If we want to get a little bit more controversial, what happens if you want to do the same thing but sink the seaweed for carbon credits? Well, the first thing you have to do is account for the carbon that you are emitting in the process of growing the seaweed. It turns out that almost two-thirds of the carbon that you sequester is actually offset by the carbon you emit in the process. This becomes a very difficult metric that drives the costs of these structures, or the cost of levelized cost of carbon over a 30-year project, to results that are one or two orders of magnitude higher than markets are paying right now.

Driving Down Costs

So how do we drive these costs down, whether it's for food, for fuel, or even for carbon? Well, there are a lot of steps that we need to make happen. Scott Lindell and his team are working with a group at the University of Maine to help improve the hatchery process and maximize the yield per meter of grow line. We need people to keep working on reducing labor costs, that's a huge driver of costs. And what we're working on is maximizing the farm design – cutting down the uncertainty, cutting down the cost, and maximizing the amount of grow line in a given farm area, while keeping the costs sustainable.

Summary

  • We need to decouple Distance from Shore from Exposure Energy.
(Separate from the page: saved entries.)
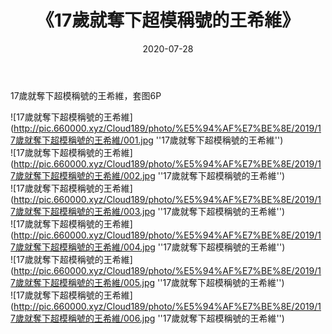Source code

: ﻿---
layout: post
title:  《17歲就奪下超模稱號的王希維》
date:   2020-07-28
img: http://pic.660000.xyz/Cloud189/photo/%E5%94%AF%E7%BE%8E/2019/17歲就奪下超模稱號的王希維/000.jpg
categories: [美女, 清纯, 唯美]
---

17歲就奪下超模稱號的王希維，套图6P


![17歲就奪下超模稱號的王希維](http://pic.660000.xyz/Cloud189/photo/%E5%94%AF%E7%BE%8E/2019/17歲就奪下超模稱號的王希維/001.jpg ''17歲就奪下超模稱號的王希維'') <br>
![17歲就奪下超模稱號的王希維](http://pic.660000.xyz/Cloud189/photo/%E5%94%AF%E7%BE%8E/2019/17歲就奪下超模稱號的王希維/002.jpg ''17歲就奪下超模稱號的王希維'') <br>
![17歲就奪下超模稱號的王希維](http://pic.660000.xyz/Cloud189/photo/%E5%94%AF%E7%BE%8E/2019/17歲就奪下超模稱號的王希維/003.jpg ''17歲就奪下超模稱號的王希維'') <br>
![17歲就奪下超模稱號的王希維](http://pic.660000.xyz/Cloud189/photo/%E5%94%AF%E7%BE%8E/2019/17歲就奪下超模稱號的王希維/004.jpg ''17歲就奪下超模稱號的王希維'') <br>
![17歲就奪下超模稱號的王希維](http://pic.660000.xyz/Cloud189/photo/%E5%94%AF%E7%BE%8E/2019/17歲就奪下超模稱號的王希維/005.jpg ''17歲就奪下超模稱號的王希維'') <br>
![17歲就奪下超模稱號的王希維](http://pic.660000.xyz/Cloud189/photo/%E5%94%AF%E7%BE%8E/2019/17歲就奪下超模稱號的王希維/006.jpg ''17歲就奪下超模稱號的王希維'') <br>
That will help us communicate effectively between stakeholders, regulators, insurers, investors, farmers, engineers, and scientists.
  • Validation to me is everything. When I say the physics of macro algae don't follow standard ocean engineering tools, they actually don't scale with the non-dimensional numbers that we usually use to go from small scale to big scale: Froude number and Reynolds number. That's why we do all of our validation in real world, full-scale farms.
  • Lastly we cannot take numbers, whether it's yield per hectare or cost per ton from near shore cultivation or sheltered site cultivation, and plug those into models for large-scale offshore or exposed aquaculture.

As a side note, we've gotten some pushback in the US about using the term exposed. In general, Europeans are more comfortable with exposure than Americans are, so I think we're okay.

Next Steps

So what's next now? Well, we're part of a multi-year process now to do this techno-economic optimization, and to do this we're closely coupling the techno-economic model with the engineering so that we can keep finding these pathways toward economic viability. A side note for you biologists and phycologists in the room: one thing we need is robust relationships between exposure energy and biomass and growth rates. Right now, that's missing. There's anecdotal evidence, but there's some conflicting evidence in the literature about whether more exposure leads to higher growth rates and when more exposure leads to lower growth rates. We need good data so that we can really optimize this for these exposed, open ocean sites.

Lastly, on the US side, we're working on new engineering guidelines specifically for low trophic shellfish and seaweed aquaculture to help drive down the uncertainty and drive down the risks for these low-trophic cultivation structures. We’re hoping this will result in new engineering guidelines so that we can reduce that uncertainty, reduce the costs while maintaining structures, and optimize and improve structures that are safe, reliable, and economically feasible.